[[ EXTRACTED DATA, beginning ]]

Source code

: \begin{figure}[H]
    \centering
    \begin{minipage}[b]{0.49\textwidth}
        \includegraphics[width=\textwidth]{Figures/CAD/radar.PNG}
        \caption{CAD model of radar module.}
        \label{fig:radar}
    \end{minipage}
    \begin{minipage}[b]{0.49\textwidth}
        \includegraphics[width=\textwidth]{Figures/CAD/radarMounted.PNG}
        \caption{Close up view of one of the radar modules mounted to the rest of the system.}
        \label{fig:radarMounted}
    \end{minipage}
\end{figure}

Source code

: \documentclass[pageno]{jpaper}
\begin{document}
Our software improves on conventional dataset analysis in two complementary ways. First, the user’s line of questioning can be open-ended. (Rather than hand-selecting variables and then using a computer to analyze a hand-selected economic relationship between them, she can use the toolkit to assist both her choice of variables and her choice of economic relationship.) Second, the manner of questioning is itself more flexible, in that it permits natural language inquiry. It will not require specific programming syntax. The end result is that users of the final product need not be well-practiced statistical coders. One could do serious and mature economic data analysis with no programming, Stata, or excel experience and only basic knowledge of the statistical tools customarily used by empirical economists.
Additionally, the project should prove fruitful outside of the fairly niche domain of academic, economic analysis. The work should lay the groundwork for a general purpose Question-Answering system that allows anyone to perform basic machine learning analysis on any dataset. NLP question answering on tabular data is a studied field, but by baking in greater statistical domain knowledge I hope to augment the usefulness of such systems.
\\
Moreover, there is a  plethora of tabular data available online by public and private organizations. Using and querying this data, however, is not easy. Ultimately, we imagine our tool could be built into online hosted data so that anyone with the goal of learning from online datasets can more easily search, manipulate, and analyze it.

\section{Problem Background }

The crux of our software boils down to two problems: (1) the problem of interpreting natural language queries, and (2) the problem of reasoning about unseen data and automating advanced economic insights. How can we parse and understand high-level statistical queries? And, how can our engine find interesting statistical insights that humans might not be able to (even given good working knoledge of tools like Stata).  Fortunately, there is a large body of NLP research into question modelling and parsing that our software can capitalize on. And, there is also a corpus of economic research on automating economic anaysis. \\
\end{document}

[[ EXTRACTED DATA, end ]]

Copy each entry exactly. Omit none.

Source code

: \begin{figure}[H]
    \centering
    \begin{minipage}[b]{0.49\textwidth}
        \includegraphics[width=\textwidth]{Figures/CAD/radar.PNG}
        \caption{CAD model of radar module.}
        \label{fig:radar}
    \end{minipage}
    \begin{minipage}[b]{0.49\textwidth}
        \includegraphics[width=\textwidth]{Figures/CAD/radarMounted.PNG}
        \caption{Close up view of one of the radar modules mounted to the rest of the system.}
        \label{fig:radarMounted}
    \end{minipage}
\end{figure}

Source code

: \documentclass[pageno]{jpaper}
\begin{document}
Our software improves on conventional dataset analysis in two complementary ways. First, the user’s line of questioning can be open-ended. (Rather than hand-selecting variables and then using a computer to analyze a hand-selected economic relationship between them, she can use the toolkit to assist both her choice of variables and her choice of economic relationship.) Second, the manner of questioning is itself more flexible, in that it permits natural language inquiry. It will not require specific programming syntax. The end result is that users of the final product need not be well-practiced statistical coders. One could do serious and mature economic data analysis with no programming, Stata, or excel experience and only basic knowledge of the statistical tools customarily used by empirical economists.
Additionally, the project should prove fruitful outside of the fairly niche domain of academic, economic analysis. The work should lay the groundwork for a general purpose Question-Answering system that allows anyone to perform basic machine learning analysis on any dataset. NLP question answering on tabular data is a studied field, but by baking in greater statistical domain knowledge I hope to augment the usefulness of such systems.
\\
Moreover, there is a  plethora of tabular data available online by public and private organizations. Using and querying this data, however, is not easy. Ultimately, we imagine our tool could be built into online hosted data so that anyone with the goal of learning from online datasets can more easily search, manipulate, and analyze it.

\section{Problem Background }

The crux of our software boils down to two problems: (1) the problem of interpreting natural language queries, and (2) the problem of reasoning about unseen data and automating advanced economic insights. How can we parse and understand high-level statistical queries? And, how can our engine find interesting statistical insights that humans might not be able to (even given good working knoledge of tools like Stata).  Fortunately, there is a large body of NLP research into question modelling and parsing that our software can capitalize on. And, there is also a corpus of economic research on automating economic anaysis. \\
\end{document}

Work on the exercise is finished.